> [WHAT THE TASK ASKS] Starting at the line that contains "#### MongoDB" and stopping at the line that contains "Show commands |", transcribe every line of the material below exactly; pictures stay out.

> [SUPPLIED DATA]
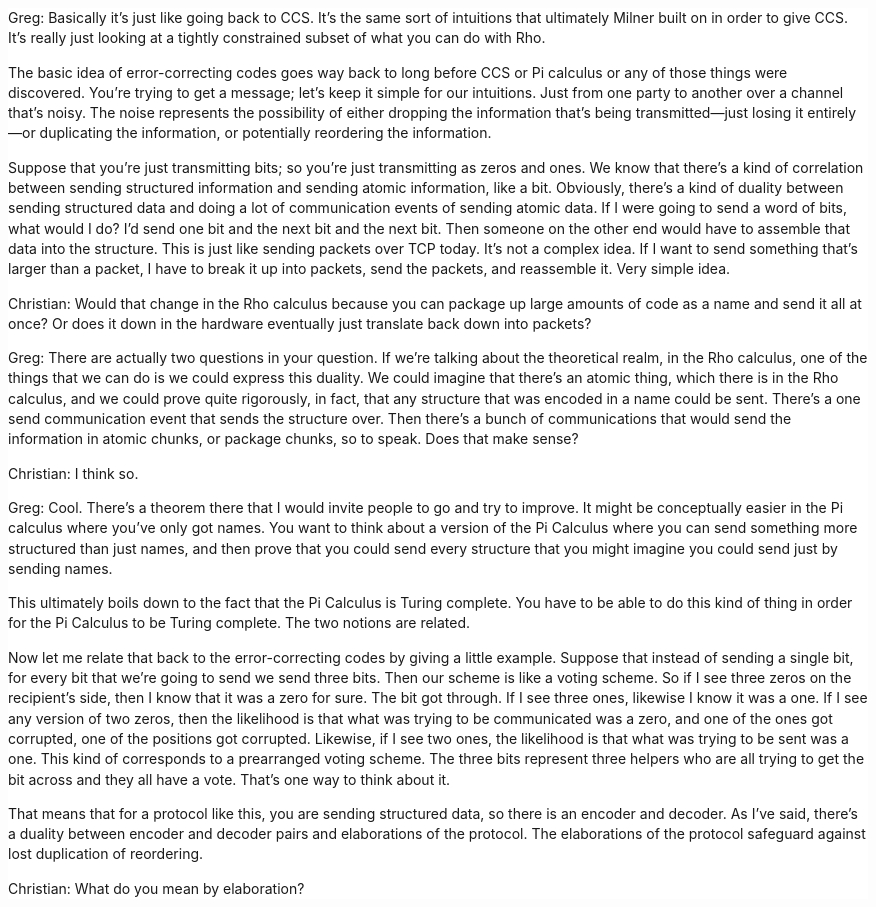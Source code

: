 Greg: Basically it’s just like going back to CCS. It’s the same sort of intuitions that ultimately Milner built on in order to give CCS. It’s really just looking at a tightly constrained subset of what you can do with Rho.

The basic idea of error-correcting codes goes way back to long before CCS or Pi calculus or any of those things were discovered. You’re trying to get a message; let’s keep it simple for our intuitions. Just from one party to another over a channel that’s noisy. The noise represents the possibility of either dropping the information that’s being transmitted—just losing it entirely—or duplicating the information, or potentially reordering the information.

Suppose that you’re just transmitting bits; so you’re just transmitting as zeros and ones. We know that there’s a kind of correlation between sending structured information and sending atomic information, like a bit. Obviously, there’s a kind of duality between sending structured data and doing a lot of communication events of sending atomic data. If I were going to send a word of bits, what would I do? I’d send one bit and the next bit and the next bit. Then someone on the other end would have to assemble that data into the structure. This is just like sending packets over TCP today. It’s not a complex idea. If I want to send something that’s larger than a packet, I have to break it up into packets, send the packets, and reassemble it. Very simple idea.

Christian: Would that change in the Rho calculus because you can package up large amounts of code as a name and send it all at once? Or does it down in the hardware eventually just translate back down into packets?

Greg: There are actually two questions in your question. If we’re talking about the theoretical realm, in the Rho calculus, one of the things that we can do is we could express this duality. We could imagine that there’s an atomic thing, which there is in the Rho calculus, and we could prove quite rigorously, in fact, that any structure that was encoded in a name could be sent. There’s a one send communication event that sends the structure over. Then there’s a bunch of communications that would send the information in atomic chunks, or package chunks, so to speak. Does that make sense?

Christian: I think so.

Greg: Cool. There’s a theorem there that I would invite people to go and try to improve. It might be conceptually easier in the Pi calculus where you’ve only got names. You want to think about a version of the Pi Calculus where you can send something more structured than just names, and then prove that you could send every structure that you might imagine you could send just by sending names.

This ultimately boils down to the fact that the Pi Calculus is Turing complete. You have to be able to do this kind of thing in order for the Pi Calculus to be Turing complete. The two notions are related.

Now let me relate that back to the error-correcting codes by giving a little example. Suppose that instead of sending a single bit, for every bit that we’re going to send we send three bits. Then our scheme is like a voting scheme. So if I see three zeros on the recipient’s side, then I know that it was a zero for sure. The bit got through. If I see three ones, likewise I know it was a one. If I see any version of two zeros, then the likelihood is that what was trying to be communicated was a zero, and one of the ones got corrupted, one of the positions got corrupted. Likewise, if I see two ones, the likelihood is that what was trying to be sent was a one. This kind of corresponds to a prearranged voting scheme. The three bits represent three helpers who are all trying to get the bit across and they all have a vote. That’s one way to think about it.

That means that for a protocol like this, you are sending structured data, so there is an encoder and decoder. As I’ve said, there’s a duality between encoder and decoder pairs and elaborations of the protocol. The elaborations of the protocol safeguard against lost duplication of reordering.

Christian: What do you mean by elaboration?
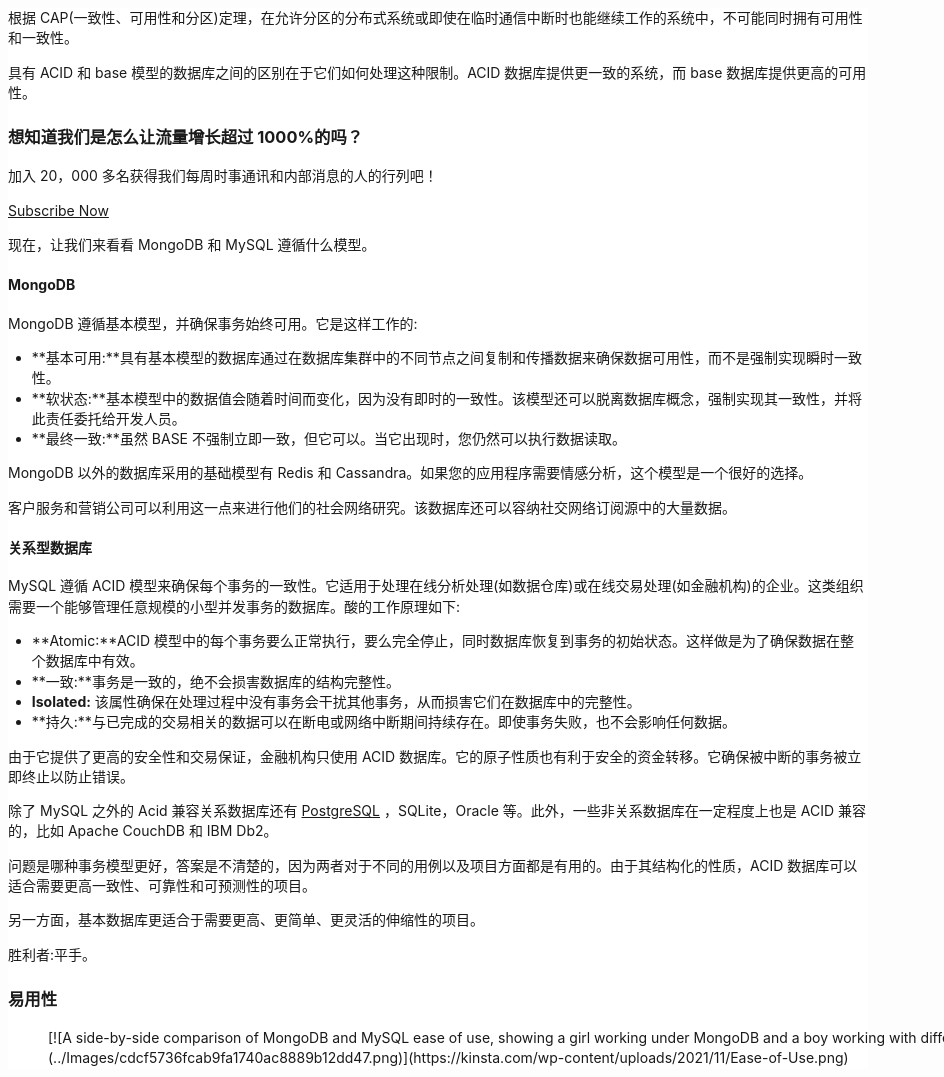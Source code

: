 根据 CAP(一致性、可用性和分区)定理，在允许分区的分布式系统或即使在临时通信中断时也能继续工作的系统中，不可能同时拥有可用性和一致性。

具有 ACID 和 base 模型的数据库之间的区别在于它们如何处理这种限制。ACID 数据库提供更一致的系统，而 base 数据库提供更高的可用性。

 <dialog id="newsletter" class="dialog dialog has-dark-blue-background-color email-modal" aria-hidden="true">## 注册订阅时事通讯

<kinsta-form show-name="false" show-phone="false" show-website="false" show-company="false" show-disk-space="false" show-monthly-visits="false" show-number-of-websites="false" show-message="false" submit-button-text="Sign Up Now" submit-button-text-sending="Signing Up..." success-title="Thanks for subscribing!" success-message="Keep an eye out for our next newsletter." terms-template="newsletter" hubspot-source="subscribe_to_newsletter" submit-button-text-loading="Signing Up"></kinsta-form></dialog>

### 想知道我们是怎么让流量增长超过 1000%的吗？

加入 20，000 多名获得我们每周时事通讯和内部消息的人的行列吧！

[Subscribe Now](#newsletter)

现在，让我们来看看 MongoDB 和 MySQL 遵循什么模型。

#### MongoDB

MongoDB 遵循基本模型，并确保事务始终可用。它是这样工作的:

*   **基本可用:**具有基本模型的数据库通过在数据库集群中的不同节点之间复制和传播数据来确保数据可用性，而不是强制实现瞬时一致性。
*   **软状态:**基本模型中的数据值会随着时间而变化，因为没有即时的一致性。该模型还可以脱离数据库概念，强制实现其一致性，并将此责任委托给开发人员。
*   **最终一致:**虽然 BASE 不强制立即一致，但它可以。当它出现时，您仍然可以执行数据读取。

MongoDB 以外的数据库采用的基础模型有 Redis 和 Cassandra。如果您的应用程序需要情感分析，这个模型是一个很好的选择。

客户服务和营销公司可以利用这一点来进行他们的社会网络研究。该数据库还可以容纳社交网络订阅源中的大量数据。

#### 关系型数据库

MySQL 遵循 ACID 模型来确保每个事务的一致性。它适用于处理在线分析处理(如数据仓库)或在线交易处理(如金融机构)的企业。这类组织需要一个能够管理任意规模的小型并发事务的数据库。酸的工作原理如下:

*   **Atomic:**ACID 模型中的每个事务要么正常执行，要么完全停止，同时数据库恢复到事务的初始状态。这样做是为了确保数据在整个数据库中有效。
*   **一致:**事务是一致的，绝不会损害数据库的结构完整性。
*   **Isolated:** 该属性确保在处理过程中没有事务会干扰其他事务，从而损害它们在数据库中的完整性。
*   **持久:**与已完成的交易相关的数据可以在断电或网络中断期间持续存在。即使事务失败，也不会影响任何数据。

由于它提供了更高的安全性和交易保证，金融机构只使用 ACID 数据库。它的原子性质也有利于安全的资金转移。它确保被中断的事务被立即终止以防止错误。

除了 MySQL 之外的 Acid 兼容关系数据库还有 [PostgreSQL](https://kinsta.com/knowledgebase/what-is-postgresql/) ，SQLite，Oracle 等。此外，一些非关系数据库在一定程度上也是 ACID 兼容的，比如 Apache CouchDB 和 IBM Db2。

问题是哪种事务模型更好，答案是不清楚的，因为两者对于不同的用例以及项目方面都是有用的。由于其结构化的性质，ACID 数据库可以适合需要更高一致性、可靠性和可预测性的项目。

另一方面，基本数据库更适合于需要更高、更简单、更灵活的伸缩性的项目。

胜利者:平手。

### 易用性

<figure id="attachment_109364" aria-describedby="caption-attachment-109364" style="width: 1200px" class="wp-caption aligncenter">[![A side-by-side comparison of MongoDB and MySQL ease of use, showing a girl working under MongoDB and a boy working with different tools under MySQL](../Images/cdcf5736fcab9fa1740ac8889b12dd47.png)](https://kinsta.com/wp-content/uploads/2021/11/Ease-of-Use.png)
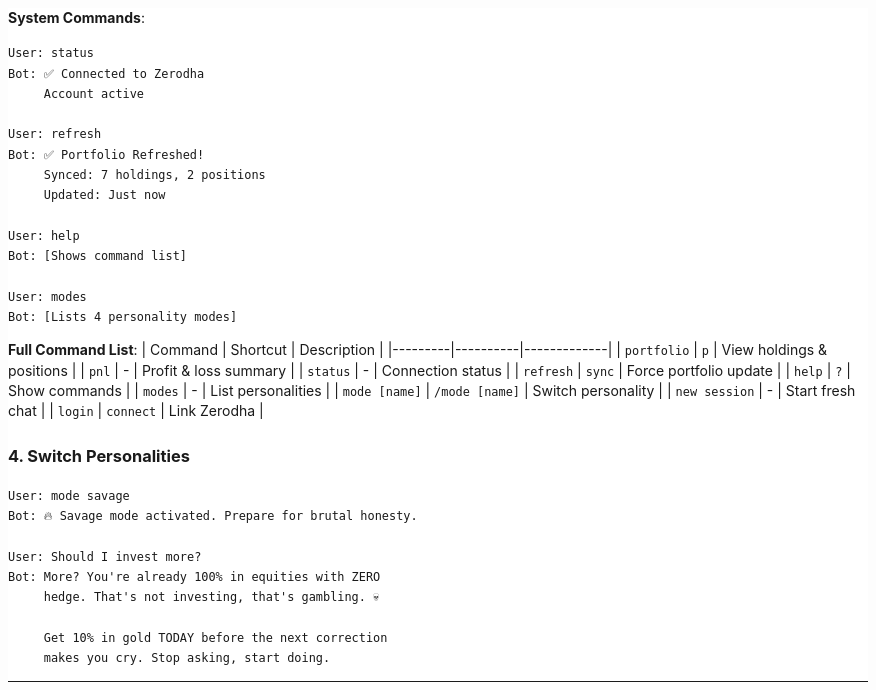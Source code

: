 **System Commands**:
```
User: status
Bot: ✅ Connected to Zerodha
     Account active

User: refresh
Bot: ✅ Portfolio Refreshed!
     Synced: 7 holdings, 2 positions
     Updated: Just now

User: help
Bot: [Shows command list]

User: modes
Bot: [Lists 4 personality modes]
```

**Full Command List**:
| Command | Shortcut | Description |
|---------|----------|-------------|
| `portfolio` | `p` | View holdings & positions |
| `pnl` | - | Profit & loss summary |
| `status` | - | Connection status |
| `refresh` | `sync` | Force portfolio update |
| `help` | `?` | Show commands |
| `modes` | - | List personalities |
| `mode [name]` | `/mode [name]` | Switch personality |
| `new session` | - | Start fresh chat |
| `login` | `connect` | Link Zerodha |

### 4. Switch Personalities

```
User: mode savage
Bot: 🔥 Savage mode activated. Prepare for brutal honesty.

User: Should I invest more?
Bot: More? You're already 100% in equities with ZERO 
     hedge. That's not investing, that's gambling. 💀
     
     Get 10% in gold TODAY before the next correction 
     makes you cry. Stop asking, start doing.
```

---
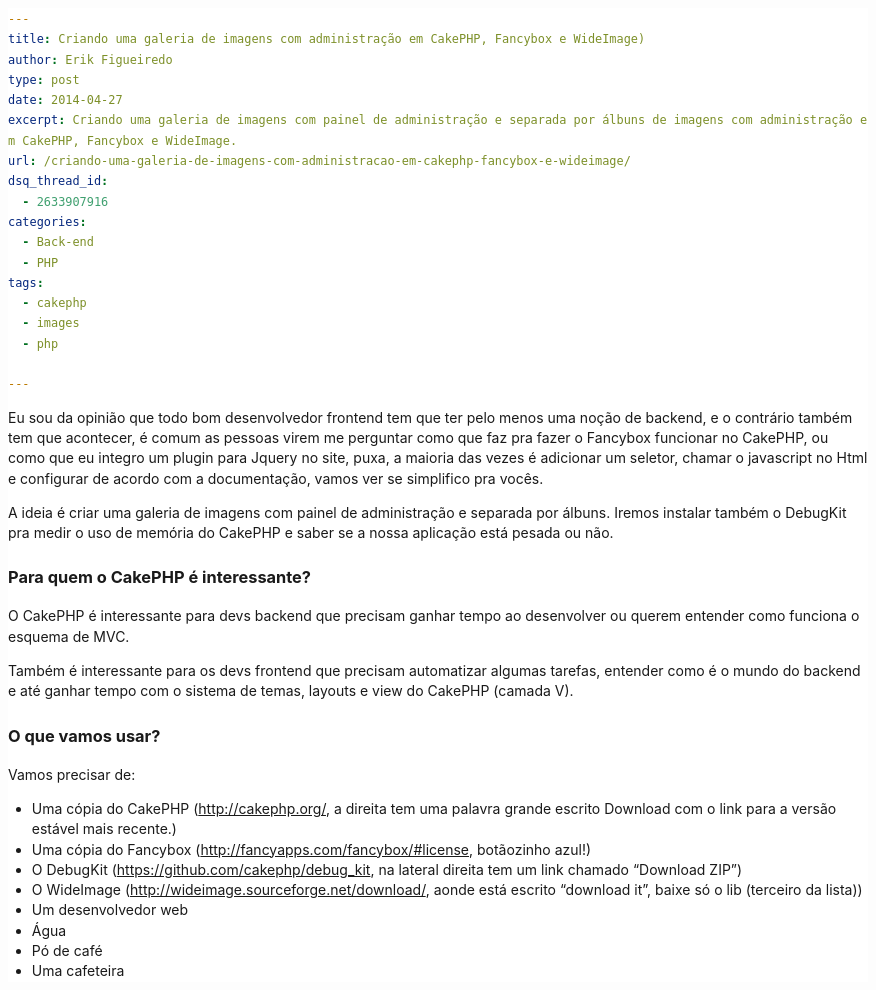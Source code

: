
 ```yaml
---
title: Criando uma galeria de imagens com administração em CakePHP, Fancybox e WideImage)
author: Erik Figueiredo
type: post
date: 2014-04-27
excerpt: Criando uma galeria de imagens com painel de administração e separada por álbuns de imagens com administração em CakePHP, Fancybox e WideImage.
url: /criando-uma-galeria-de-imagens-com-administracao-em-cakephp-fancybox-e-wideimage/
dsq_thread_id:
  - 2633907916
categories:
  - Back-end
  - PHP
tags:
  - cakephp
  - images
  - php

---
```

Eu sou da opinião que todo bom desenvolvedor frontend tem que ter pelo menos uma noção de backend, e o contrário também tem que acontecer, é comum as pessoas virem me perguntar como que faz pra fazer o Fancybox funcionar no CakePHP, ou como que eu integro um plugin para Jquery no site, puxa, a maioria das vezes é adicionar um seletor, chamar o javascript no Html e configurar de acordo com a documentação, vamos ver se simplifico pra vocês.

A ideia é criar uma galeria de imagens com painel de administração e separada por álbuns. Iremos instalar também o DebugKit pra medir o uso de memória do CakePHP e saber se a nossa aplicação está pesada ou não.

### Para quem o CakePHP é interessante?

O CakePHP é interessante para devs backend que precisam ganhar tempo ao desenvolver ou querem entender como funciona o esquema de MVC.

Também é interessante para os devs frontend que precisam automatizar algumas tarefas, entender como é o mundo do backend e até ganhar tempo com o sistema de temas, layouts e view do CakePHP (camada V).

### O que vamos usar?

Vamos precisar de:

  * Uma cópia do CakePHP (<http://cakephp.org/>, a direita tem uma palavra grande escrito Download com o link para a versão estável mais recente.)
  * Uma cópia do Fancybox (<http://fancyapps.com/fancybox/#license>, botãozinho azul!)
  * O DebugKit (<https://github.com/cakephp/debug_kit>, na lateral direita tem um link chamado “Download ZIP”)
  * O WideImage (<http://wideimage.sourceforge.net/download/>, aonde está escrito “download it”, baixe só o lib (terceiro da lista))
  * Um desenvolvedor web
  * Água
  * Pó de café
  * Uma cafeteira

> [RESULT FOR THIS EXERCISE]
#### MongoDB

MongoDB 遵循基本模型，并确保事务始终可用。它是这样工作的:

*   **基本可用:**具有基本模型的数据库通过在数据库集群中的不同节点之间复制和传播数据来确保数据可用性，而不是强制实现瞬时一致性。
*   **软状态:**基本模型中的数据值会随着时间而变化，因为没有即时的一致性。该模型还可以脱离数据库概念，强制实现其一致性，并将此责任委托给开发人员。
*   **最终一致:**虽然 BASE 不强制立即一致，但它可以。当它出现时，您仍然可以执行数据读取。

MongoDB 以外的数据库采用的基础模型有 Redis 和 Cassandra。如果您的应用程序需要情感分析，这个模型是一个很好的选择。

客户服务和营销公司可以利用这一点来进行他们的社会网络研究。该数据库还可以容纳社交网络订阅源中的大量数据。

#### 关系型数据库

MySQL 遵循 ACID 模型来确保每个事务的一致性。它适用于处理在线分析处理(如数据仓库)或在线交易处理(如金融机构)的企业。这类组织需要一个能够管理任意规模的小型并发事务的数据库。酸的工作原理如下:

*   **Atomic:**ACID 模型中的每个事务要么正常执行，要么完全停止，同时数据库恢复到事务的初始状态。这样做是为了确保数据在整个数据库中有效。
*   **一致:**事务是一致的，绝不会损害数据库的结构完整性。
*   **Isolated:** 该属性确保在处理过程中没有事务会干扰其他事务，从而损害它们在数据库中的完整性。
*   **持久:**与已完成的交易相关的数据可以在断电或网络中断期间持续存在。即使事务失败，也不会影响任何数据。

由于它提供了更高的安全性和交易保证，金融机构只使用 ACID 数据库。它的原子性质也有利于安全的资金转移。它确保被中断的事务被立即终止以防止错误。

除了 MySQL 之外的 Acid 兼容关系数据库还有 [PostgreSQL](https://kinsta.com/knowledgebase/what-is-postgresql/) ，SQLite，Oracle 等。此外，一些非关系数据库在一定程度上也是 ACID 兼容的，比如 Apache CouchDB 和 IBM Db2。

问题是哪种事务模型更好，答案是不清楚的，因为两者对于不同的用例以及项目方面都是有用的。由于其结构化的性质，ACID 数据库可以适合需要更高一致性、可靠性和可预测性的项目。

另一方面，基本数据库更适合于需要更高、更简单、更灵活的伸缩性的项目。

胜利者:平手。

### 易用性

<figure id="attachment_109364" aria-describedby="caption-attachment-109364" style="width: 1200px" class="wp-caption aligncenter">[![A side-by-side comparison of MongoDB and MySQL ease of use, showing a girl working under MongoDB and a boy working with different tools under MySQL](../Images/cdcf5736fcab9fa1740ac8889b12dd47.png)](https://kinsta.com/wp-content/uploads/2021/11/Ease-of-Use.png)
Source code

: **System Commands**:
```
User: status
Bot: ✅ Connected to Zerodha
     Account active

User: refresh
Bot: ✅ Portfolio Refreshed!
     Synced: 7 holdings, 2 positions
     Updated: Just now

User: help
Bot: [Shows command list]

User: modes
Bot: [Lists 4 personality modes]
```

**Full Command List**:
| Command | Shortcut | Description |
|---------|----------|-------------|
| `portfolio` | `p` | View holdings & positions |
| `pnl` | - | Profit & loss summary |
| `status` | - | Connection status |
| `refresh` | `sync` | Force portfolio update |
| `help` | `?` | Show commands |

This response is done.